(Stored data)
════════════════════

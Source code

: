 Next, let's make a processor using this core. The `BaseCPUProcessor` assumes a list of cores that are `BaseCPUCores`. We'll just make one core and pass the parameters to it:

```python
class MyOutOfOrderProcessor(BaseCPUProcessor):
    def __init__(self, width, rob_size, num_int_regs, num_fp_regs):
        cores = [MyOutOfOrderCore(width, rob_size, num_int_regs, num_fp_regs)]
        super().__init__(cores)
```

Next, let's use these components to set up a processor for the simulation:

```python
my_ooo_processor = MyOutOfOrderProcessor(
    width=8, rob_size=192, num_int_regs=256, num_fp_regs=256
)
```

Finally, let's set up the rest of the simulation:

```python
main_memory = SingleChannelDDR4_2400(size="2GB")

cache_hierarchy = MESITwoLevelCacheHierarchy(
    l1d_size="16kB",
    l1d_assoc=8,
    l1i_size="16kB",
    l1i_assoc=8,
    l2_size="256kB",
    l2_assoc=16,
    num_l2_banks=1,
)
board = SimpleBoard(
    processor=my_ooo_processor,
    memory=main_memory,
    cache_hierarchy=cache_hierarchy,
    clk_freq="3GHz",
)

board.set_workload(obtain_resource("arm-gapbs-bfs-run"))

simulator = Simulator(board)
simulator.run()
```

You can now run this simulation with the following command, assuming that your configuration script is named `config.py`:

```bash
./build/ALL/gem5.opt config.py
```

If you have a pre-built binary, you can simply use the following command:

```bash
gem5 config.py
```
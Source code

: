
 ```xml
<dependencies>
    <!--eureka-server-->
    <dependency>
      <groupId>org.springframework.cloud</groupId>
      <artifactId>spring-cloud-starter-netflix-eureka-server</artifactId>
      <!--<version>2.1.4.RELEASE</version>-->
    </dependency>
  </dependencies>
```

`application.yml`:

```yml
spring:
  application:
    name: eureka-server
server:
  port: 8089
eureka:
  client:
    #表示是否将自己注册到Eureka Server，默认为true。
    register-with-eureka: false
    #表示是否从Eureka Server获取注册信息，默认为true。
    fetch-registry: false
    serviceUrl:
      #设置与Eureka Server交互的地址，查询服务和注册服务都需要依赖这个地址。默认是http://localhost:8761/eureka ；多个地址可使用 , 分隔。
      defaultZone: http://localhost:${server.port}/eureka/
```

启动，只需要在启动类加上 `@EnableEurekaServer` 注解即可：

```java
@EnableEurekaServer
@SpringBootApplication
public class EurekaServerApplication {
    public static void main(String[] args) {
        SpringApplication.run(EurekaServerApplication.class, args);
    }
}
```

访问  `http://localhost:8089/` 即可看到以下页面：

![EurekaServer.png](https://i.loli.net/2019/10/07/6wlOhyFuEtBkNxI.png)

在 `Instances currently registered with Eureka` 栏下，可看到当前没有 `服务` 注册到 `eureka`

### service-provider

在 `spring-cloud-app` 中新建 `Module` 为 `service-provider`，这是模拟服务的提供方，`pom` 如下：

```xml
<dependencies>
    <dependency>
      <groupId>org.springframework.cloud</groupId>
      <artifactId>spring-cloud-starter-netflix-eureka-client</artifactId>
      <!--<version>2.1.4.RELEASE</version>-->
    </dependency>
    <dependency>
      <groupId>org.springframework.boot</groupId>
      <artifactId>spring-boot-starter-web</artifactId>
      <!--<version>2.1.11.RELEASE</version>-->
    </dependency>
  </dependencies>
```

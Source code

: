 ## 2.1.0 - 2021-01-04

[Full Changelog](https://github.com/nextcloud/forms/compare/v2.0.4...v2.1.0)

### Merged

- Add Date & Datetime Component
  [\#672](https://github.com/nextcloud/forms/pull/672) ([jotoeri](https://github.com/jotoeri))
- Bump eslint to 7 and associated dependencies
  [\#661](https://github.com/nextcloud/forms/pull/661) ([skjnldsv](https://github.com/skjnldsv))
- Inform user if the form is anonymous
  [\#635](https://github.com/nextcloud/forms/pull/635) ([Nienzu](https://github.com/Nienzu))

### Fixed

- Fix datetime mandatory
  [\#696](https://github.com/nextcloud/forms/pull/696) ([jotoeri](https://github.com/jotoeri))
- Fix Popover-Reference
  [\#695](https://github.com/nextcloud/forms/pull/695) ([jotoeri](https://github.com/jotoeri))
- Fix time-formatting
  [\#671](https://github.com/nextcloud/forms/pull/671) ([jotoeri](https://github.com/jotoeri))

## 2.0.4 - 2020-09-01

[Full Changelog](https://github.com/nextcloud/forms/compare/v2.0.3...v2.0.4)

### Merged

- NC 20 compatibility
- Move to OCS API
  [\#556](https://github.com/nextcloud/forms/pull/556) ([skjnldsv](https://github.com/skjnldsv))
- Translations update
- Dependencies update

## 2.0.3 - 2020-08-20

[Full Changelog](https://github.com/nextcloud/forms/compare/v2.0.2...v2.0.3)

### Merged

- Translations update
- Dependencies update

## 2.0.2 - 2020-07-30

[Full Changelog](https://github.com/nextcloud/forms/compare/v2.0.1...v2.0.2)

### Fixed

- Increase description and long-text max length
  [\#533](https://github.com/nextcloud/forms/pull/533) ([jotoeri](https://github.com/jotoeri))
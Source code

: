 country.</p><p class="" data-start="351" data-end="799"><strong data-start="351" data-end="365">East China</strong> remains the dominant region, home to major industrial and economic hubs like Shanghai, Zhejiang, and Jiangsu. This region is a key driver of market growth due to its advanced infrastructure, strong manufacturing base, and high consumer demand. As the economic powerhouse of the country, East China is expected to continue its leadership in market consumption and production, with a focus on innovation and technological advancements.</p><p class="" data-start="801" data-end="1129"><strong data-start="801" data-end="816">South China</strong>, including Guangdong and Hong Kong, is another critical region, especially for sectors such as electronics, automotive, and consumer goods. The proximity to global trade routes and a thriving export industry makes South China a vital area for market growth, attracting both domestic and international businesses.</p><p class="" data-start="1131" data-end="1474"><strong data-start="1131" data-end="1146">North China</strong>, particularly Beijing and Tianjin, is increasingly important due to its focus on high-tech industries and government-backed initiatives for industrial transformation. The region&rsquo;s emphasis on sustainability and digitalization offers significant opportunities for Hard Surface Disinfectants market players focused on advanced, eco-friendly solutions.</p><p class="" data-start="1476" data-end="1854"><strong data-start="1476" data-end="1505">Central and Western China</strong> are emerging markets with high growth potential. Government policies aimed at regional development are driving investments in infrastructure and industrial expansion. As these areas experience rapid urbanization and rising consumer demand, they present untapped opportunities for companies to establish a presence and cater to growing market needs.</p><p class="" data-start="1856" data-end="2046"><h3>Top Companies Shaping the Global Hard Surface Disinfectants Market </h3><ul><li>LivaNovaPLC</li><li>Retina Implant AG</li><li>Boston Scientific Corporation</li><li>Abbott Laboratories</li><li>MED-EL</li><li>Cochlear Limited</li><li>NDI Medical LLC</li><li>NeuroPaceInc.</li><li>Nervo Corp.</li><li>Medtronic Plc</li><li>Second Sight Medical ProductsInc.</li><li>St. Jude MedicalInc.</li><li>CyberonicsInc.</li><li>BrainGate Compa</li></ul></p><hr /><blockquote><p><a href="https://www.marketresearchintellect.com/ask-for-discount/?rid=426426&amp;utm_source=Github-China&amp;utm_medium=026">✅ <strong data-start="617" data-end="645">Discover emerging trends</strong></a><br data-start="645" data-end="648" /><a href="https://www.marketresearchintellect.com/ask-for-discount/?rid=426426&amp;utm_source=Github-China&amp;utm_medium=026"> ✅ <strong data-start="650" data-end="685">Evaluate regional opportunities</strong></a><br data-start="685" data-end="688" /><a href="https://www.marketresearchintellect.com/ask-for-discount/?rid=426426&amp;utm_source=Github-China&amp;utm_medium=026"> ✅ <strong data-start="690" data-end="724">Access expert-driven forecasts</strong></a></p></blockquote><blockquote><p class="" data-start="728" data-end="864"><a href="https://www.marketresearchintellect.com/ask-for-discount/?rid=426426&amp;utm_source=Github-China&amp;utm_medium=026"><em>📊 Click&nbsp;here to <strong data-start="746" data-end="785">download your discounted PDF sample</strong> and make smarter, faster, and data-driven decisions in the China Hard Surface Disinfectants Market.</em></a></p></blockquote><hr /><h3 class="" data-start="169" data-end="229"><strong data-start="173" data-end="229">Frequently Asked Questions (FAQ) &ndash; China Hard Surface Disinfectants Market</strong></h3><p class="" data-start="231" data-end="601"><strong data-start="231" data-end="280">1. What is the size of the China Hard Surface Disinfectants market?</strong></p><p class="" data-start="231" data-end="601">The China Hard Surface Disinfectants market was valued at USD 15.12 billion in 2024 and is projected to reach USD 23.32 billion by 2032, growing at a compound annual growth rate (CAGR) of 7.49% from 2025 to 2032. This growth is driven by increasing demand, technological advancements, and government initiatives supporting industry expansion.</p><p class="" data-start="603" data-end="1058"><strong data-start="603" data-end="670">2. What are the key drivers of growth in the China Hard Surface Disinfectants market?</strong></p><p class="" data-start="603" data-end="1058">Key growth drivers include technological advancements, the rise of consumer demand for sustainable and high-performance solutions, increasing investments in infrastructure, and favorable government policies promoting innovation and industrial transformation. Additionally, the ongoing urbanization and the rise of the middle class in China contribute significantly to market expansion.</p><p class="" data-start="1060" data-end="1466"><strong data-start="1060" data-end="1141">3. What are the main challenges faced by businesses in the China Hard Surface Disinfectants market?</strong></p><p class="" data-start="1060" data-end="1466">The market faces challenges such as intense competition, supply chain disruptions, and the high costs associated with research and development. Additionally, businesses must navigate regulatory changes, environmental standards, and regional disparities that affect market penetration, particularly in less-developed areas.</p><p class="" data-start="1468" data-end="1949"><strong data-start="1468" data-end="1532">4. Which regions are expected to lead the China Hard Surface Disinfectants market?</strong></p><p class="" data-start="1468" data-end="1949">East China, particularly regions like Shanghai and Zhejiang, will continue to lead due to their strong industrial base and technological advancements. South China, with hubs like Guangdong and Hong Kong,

════════════════════

Set down precisely the lines above between the line holding "currently registered with" and the line holding "- Add Date & Datetime Component", inclusive, and nothing beyond them.

在 `Instances currently registered with Eureka` 栏下，可看到当前没有 `服务` 注册到 `eureka`

### service-provider

在 `spring-cloud-app` 中新建 `Module` 为 `service-provider`，这是模拟服务的提供方，`pom` 如下：

```xml
<dependencies>
    <dependency>
      <groupId>org.springframework.cloud</groupId>
      <artifactId>spring-cloud-starter-netflix-eureka-client</artifactId>
      <!--<version>2.1.4.RELEASE</version>-->
    </dependency>
    <dependency>
      <groupId>org.springframework.boot</groupId>
      <artifactId>spring-boot-starter-web</artifactId>
      <!--<version>2.1.11.RELEASE</version>-->
    </dependency>
  </dependencies>
```

Source code

: ## 2.1.0 - 2021-01-04

[Full Changelog](https://github.com/nextcloud/forms/compare/v2.0.4...v2.1.0)

### Merged

- Add Date & Datetime Component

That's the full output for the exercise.